## [WHAT TO PRODUCE]
A complete copy of the entries, exactly as written, is the expected result.

## [RECORDS SHOWN]
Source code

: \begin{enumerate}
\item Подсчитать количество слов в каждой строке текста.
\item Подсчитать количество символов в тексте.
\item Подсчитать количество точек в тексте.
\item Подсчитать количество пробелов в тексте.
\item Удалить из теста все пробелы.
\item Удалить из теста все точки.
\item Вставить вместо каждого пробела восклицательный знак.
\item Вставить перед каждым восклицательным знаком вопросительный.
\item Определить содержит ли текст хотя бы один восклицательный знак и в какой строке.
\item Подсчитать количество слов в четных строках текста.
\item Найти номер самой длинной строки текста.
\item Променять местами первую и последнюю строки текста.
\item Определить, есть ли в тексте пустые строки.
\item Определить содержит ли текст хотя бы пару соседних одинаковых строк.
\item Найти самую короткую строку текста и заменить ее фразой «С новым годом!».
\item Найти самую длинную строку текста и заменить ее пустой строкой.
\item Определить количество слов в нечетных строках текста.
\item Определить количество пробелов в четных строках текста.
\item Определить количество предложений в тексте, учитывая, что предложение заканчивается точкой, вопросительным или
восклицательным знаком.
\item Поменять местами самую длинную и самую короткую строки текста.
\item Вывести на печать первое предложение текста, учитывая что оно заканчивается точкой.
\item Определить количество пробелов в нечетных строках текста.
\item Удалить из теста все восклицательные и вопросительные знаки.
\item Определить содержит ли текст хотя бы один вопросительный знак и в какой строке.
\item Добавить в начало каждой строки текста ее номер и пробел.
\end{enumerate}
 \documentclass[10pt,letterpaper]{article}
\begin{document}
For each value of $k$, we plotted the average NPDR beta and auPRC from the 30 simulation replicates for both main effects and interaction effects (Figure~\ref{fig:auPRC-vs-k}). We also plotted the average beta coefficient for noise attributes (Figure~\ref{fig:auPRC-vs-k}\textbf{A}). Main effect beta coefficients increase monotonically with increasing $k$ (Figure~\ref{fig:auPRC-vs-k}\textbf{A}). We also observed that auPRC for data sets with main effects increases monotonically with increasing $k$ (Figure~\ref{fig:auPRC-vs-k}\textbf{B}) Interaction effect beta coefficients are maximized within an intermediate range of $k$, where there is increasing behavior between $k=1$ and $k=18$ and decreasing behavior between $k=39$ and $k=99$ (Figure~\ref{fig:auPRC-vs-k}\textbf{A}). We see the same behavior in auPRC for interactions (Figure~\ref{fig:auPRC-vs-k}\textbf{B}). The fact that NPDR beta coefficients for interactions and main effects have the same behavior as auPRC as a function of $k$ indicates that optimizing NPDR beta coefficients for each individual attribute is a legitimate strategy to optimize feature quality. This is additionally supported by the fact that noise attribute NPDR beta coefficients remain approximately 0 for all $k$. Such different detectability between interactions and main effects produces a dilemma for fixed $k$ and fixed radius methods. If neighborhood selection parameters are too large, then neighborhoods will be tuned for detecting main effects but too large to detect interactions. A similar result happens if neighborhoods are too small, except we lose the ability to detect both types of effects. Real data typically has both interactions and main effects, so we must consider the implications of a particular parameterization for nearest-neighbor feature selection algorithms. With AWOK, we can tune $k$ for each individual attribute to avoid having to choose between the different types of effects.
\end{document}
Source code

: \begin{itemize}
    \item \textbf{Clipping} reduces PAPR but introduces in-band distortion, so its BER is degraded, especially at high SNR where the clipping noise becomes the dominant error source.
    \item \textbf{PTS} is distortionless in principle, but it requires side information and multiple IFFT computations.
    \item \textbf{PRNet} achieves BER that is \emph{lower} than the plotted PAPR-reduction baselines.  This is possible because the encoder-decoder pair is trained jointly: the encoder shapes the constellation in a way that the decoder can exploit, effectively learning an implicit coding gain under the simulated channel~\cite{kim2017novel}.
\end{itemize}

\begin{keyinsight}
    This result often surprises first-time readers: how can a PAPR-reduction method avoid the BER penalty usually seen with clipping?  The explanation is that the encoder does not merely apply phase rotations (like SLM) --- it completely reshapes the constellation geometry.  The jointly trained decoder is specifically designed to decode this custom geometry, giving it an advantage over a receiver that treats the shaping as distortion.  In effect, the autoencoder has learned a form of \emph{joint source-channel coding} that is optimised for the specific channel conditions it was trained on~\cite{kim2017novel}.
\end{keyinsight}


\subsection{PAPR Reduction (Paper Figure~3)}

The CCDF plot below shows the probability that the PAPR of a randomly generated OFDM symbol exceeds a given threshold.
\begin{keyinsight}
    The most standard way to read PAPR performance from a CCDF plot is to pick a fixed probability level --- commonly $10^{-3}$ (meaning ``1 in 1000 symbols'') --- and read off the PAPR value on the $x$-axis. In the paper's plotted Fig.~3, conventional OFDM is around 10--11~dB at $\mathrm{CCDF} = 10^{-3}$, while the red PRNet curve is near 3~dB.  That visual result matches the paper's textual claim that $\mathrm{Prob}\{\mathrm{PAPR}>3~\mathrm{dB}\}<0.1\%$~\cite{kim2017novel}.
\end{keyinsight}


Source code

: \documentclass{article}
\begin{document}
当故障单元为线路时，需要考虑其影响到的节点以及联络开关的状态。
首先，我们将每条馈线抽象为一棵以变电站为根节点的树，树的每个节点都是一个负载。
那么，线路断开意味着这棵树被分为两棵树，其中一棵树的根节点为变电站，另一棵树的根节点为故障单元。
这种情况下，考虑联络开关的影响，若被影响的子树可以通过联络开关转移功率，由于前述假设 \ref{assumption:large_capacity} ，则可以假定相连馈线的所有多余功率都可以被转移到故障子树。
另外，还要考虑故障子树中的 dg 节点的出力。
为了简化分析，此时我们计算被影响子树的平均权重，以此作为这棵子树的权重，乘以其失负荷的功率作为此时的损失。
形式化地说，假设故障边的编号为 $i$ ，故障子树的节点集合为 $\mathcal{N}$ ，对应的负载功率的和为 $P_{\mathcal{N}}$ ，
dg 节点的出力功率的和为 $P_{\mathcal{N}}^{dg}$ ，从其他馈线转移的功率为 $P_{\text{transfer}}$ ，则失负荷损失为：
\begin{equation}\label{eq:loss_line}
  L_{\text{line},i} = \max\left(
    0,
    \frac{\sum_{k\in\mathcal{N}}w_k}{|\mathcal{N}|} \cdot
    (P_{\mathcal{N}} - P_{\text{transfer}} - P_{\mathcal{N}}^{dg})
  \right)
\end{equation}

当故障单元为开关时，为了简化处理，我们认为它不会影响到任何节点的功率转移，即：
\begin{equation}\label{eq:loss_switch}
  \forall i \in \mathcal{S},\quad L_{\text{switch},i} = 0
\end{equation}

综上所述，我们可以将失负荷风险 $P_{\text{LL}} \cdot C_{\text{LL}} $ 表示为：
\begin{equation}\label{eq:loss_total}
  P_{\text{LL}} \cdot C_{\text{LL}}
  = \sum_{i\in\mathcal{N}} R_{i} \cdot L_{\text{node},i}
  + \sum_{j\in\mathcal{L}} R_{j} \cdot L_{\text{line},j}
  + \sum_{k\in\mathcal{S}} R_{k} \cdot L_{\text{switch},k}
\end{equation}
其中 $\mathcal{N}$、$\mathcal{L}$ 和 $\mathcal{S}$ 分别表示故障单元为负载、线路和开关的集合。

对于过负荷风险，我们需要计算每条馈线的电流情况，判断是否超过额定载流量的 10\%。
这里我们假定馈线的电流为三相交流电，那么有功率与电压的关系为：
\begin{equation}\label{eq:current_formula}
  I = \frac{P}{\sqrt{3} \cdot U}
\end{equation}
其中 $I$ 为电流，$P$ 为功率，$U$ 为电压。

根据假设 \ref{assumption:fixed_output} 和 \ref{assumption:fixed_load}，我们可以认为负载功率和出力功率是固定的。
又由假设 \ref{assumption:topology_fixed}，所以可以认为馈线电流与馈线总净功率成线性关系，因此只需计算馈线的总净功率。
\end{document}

## [TASK RESULT]
Source code

: \begin{enumerate}
\item Подсчитать количество слов в каждой строке текста.
\item Подсчитать количество символов в тексте.
\item Подсчитать количество точек в тексте.
\item Подсчитать количество пробелов в тексте.
\item Удалить из теста все пробелы.
\item Удалить из теста все точки.
\item Вставить вместо каждого пробела восклицательный знак.
\item Вставить перед каждым восклицательным знаком вопросительный.
\item Определить содержит ли текст хотя бы один восклицательный знак и в какой строке.
\item Подсчитать количество слов в четных строках текста.
\item Найти номер самой длинной строки текста.
\item Променять местами первую и последнюю строки текста.
\item Определить, есть ли в тексте пустые строки.
\item Определить содержит ли текст хотя бы пару соседних одинаковых строк.
\item Найти самую короткую строку текста и заменить ее фразой «С новым годом!».
\item Найти самую длинную строку текста и заменить ее пустой строкой.
\item Определить количество слов в нечетных строках текста.
\item Определить количество пробелов в четных строках текста.
\item Определить количество предложений в тексте, учитывая, что предложение заканчивается точкой, вопросительным или
восклицательным знаком.
\item Поменять местами самую длинную и самую короткую строки текста.
\item Вывести на печать первое предложение текста, учитывая что оно заканчивается точкой.
\item Определить количество пробелов в нечетных строках текста.
\item Удалить из теста все восклицательные и вопросительные знаки.
\item Определить содержит ли текст хотя бы один вопросительный знак и в какой строке.
\item Добавить в начало каждой строки текста ее номер и пробел.
\end{enumerate}
 \documentclass[10pt,letterpaper]{article}
\begin{document}
For each value of $k$, we plotted the average NPDR beta and auPRC from the 30 simulation replicates for both main effects and interaction effects (Figure~\ref{fig:auPRC-vs-k}). We also plotted the average beta coefficient for noise attributes (Figure~\ref{fig:auPRC-vs-k}\textbf{A}). Main effect beta coefficients increase monotonically with increasing $k$ (Figure~\ref{fig:auPRC-vs-k}\textbf{A}). We also observed that auPRC for data sets with main effects increases monotonically with increasing $k$ (Figure~\ref{fig:auPRC-vs-k}\textbf{B}) Interaction effect beta coefficients are maximized within an intermediate range of $k$, where there is increasing behavior between $k=1$ and $k=18$ and decreasing behavior between $k=39$ and $k=99$ (Figure~\ref{fig:auPRC-vs-k}\textbf{A}). We see the same behavior in auPRC for interactions (Figure~\ref{fig:auPRC-vs-k}\textbf{B}). The fact that NPDR beta coefficients for interactions and main effects have the same behavior as auPRC as a function of $k$ indicates that optimizing NPDR beta coefficients for each individual attribute is a legitimate strategy to optimize feature quality. This is additionally supported by the fact that noise attribute NPDR beta coefficients remain approximately 0 for all $k$. Such different detectability between interactions and main effects produces a dilemma for fixed $k$ and fixed radius methods. If neighborhood selection parameters are too large, then neighborhoods will be tuned for detecting main effects but too large to detect interactions. A similar result happens if neighborhoods are too small, except we lose the ability to detect both types of effects. Real data typically has both interactions and main effects, so we must consider the implications of a particular parameterization for nearest-neighbor feature selection algorithms. With AWOK, we can tune $k$ for each individual attribute to avoid having to choose between the different types of effects.
\end{document}
Source code

: \begin{itemize}
    \item \textbf{Clipping} reduces PAPR but introduces in-band distortion, so its BER is degraded, especially at high SNR where the clipping noise becomes the dominant error source.
    \item \textbf{PTS} is distortionless in principle, but it requires side information and multiple IFFT computations.
    \item \textbf{PRNet} achieves BER that is \emph{lower} than the plotted PAPR-reduction baselines.  This is possible because the encoder-decoder pair is trained jointly: the encoder shapes the constellation in a way that the decoder can exploit, effectively learning an implicit coding gain under the simulated channel~\cite{kim2017novel}.
\end{itemize}

\begin{keyinsight}
    This result often surprises first-time readers: how can a PAPR-reduction method avoid the BER penalty usually seen with clipping?  The explanation is that the encoder does not merely apply phase rotations (like SLM) --- it completely reshapes the constellation geometry.  The jointly trained decoder is specifically designed to decode this custom geometry, giving it an advantage over a receiver that treats the shaping as distortion.  In effect, the autoencoder has learned a form of \emph{joint source-channel coding} that is optimised for the specific channel conditions it was trained on~\cite{kim2017novel}.
\end{keyinsight}


\subsection{PAPR Reduction (Paper Figure~3)}

The CCDF plot below shows the probability that the PAPR of a randomly generated OFDM symbol exceeds a given threshold.
\begin{keyinsight}
    The most standard way to read PAPR performance from a CCDF plot is to pick a fixed probability level --- commonly $10^{-3}$ (meaning ``1 in 1000 symbols'') --- and read off the PAPR value on the $x$-axis. In the paper's plotted Fig.~3, conventional OFDM is around 10--11~dB at $\mathrm{CCDF} = 10^{-3}$, while the red PRNet curve is near 3~dB.  That visual result matches the paper's textual claim that $\mathrm{Prob}\{\mathrm{PAPR}>3~\mathrm{dB}\}<0.1\%$~\cite{kim2017novel}.
\end{keyinsight}


Source code

: \documentclass{article}
\begin{document}
当故障单元为线路时，需要考虑其影响到的节点以及联络开关的状态。
首先，我们将每条馈线抽象为一棵以变电站为根节点的树，树的每个节点都是一个负载。
那么，线路断开意味着这棵树被分为两棵树，其中一棵树的根节点为变电站，另一棵树的根节点为故障单元。
这种情况下，考虑联络开关的影响，若被影响的子树可以通过联络开关转移功率，由于前述假设 \ref{assumption:large_capacity} ，则可以假定相连馈线的所有多余功率都可以被转移到故障子树。
另外，还要考虑故障子树中的 dg 节点的出力。
为了简化分析，此时我们计算被影响子树的平均权重，以此作为这棵子树的权重，乘以其失负荷的功率作为此时的损失。
形式化地说，假设故障边的编号为 $i$ ，故障子树的节点集合为 $\mathcal{N}$ ，对应的负载功率的和为 $P_{\mathcal{N}}$ ，
dg 节点的出力功率的和为 $P_{\mathcal{N}}^{dg}$ ，从其他馈线转移的功率为 $P_{\text{transfer}}$ ，则失负荷损失为：
\begin{equation}\label{eq:loss_line}
  L_{\text{line},i} = \max\left(
    0,
    \frac{\sum_{k\in\mathcal{N}}w_k}{|\mathcal{N}|} \cdot
    (P_{\mathcal{N}} - P_{\text{transfer}} - P_{\mathcal{N}}^{dg})
  \right)
\end{equation}

当故障单元为开关时，为了简化处理，我们认为它不会影响到任何节点的功率转移，即：
\begin{equation}\label{eq:loss_switch}
  \forall i \in \mathcal{S},\quad L_{\text{switch},i} = 0
\end{equation}

综上所述，我们可以将失负荷风险 $P_{\text{LL}} \cdot C_{\text{LL}} $ 表示为：
\begin{equation}\label{eq:loss_total}
  P_{\text{LL}} \cdot C_{\text{LL}}
  = \sum_{i\in\mathcal{N}} R_{i} \cdot L_{\text{node},i}
  + \sum_{j\in\mathcal{L}} R_{j} \cdot L_{\text{line},j}
  + \sum_{k\in\mathcal{S}} R_{k} \cdot L_{\text{switch},k}
\end{equation}
其中 $\mathcal{N}$、$\mathcal{L}$ 和 $\mathcal{S}$ 分别表示故障单元为负载、线路和开关的集合。

对于过负荷风险，我们需要计算每条馈线的电流情况，判断是否超过额定载流量的 10\%。
这里我们假定馈线的电流为三相交流电，那么有功率与电压的关系为：
\begin{equation}\label{eq:current_formula}
  I = \frac{P}{\sqrt{3} \cdot U}
\end{equation}
其中 $I$ 为电流，$P$ 为功率，$U$ 为电压。

根据假设 \ref{assumption:fixed_output} 和 \ref{assumption:fixed_load}，我们可以认为负载功率和出力功率是固定的。
又由假设 \ref{assumption:topology_fixed}，所以可以认为馈线电流与馈线总净功率成线性关系，因此只需计算馈线的总净功率。
\end{document}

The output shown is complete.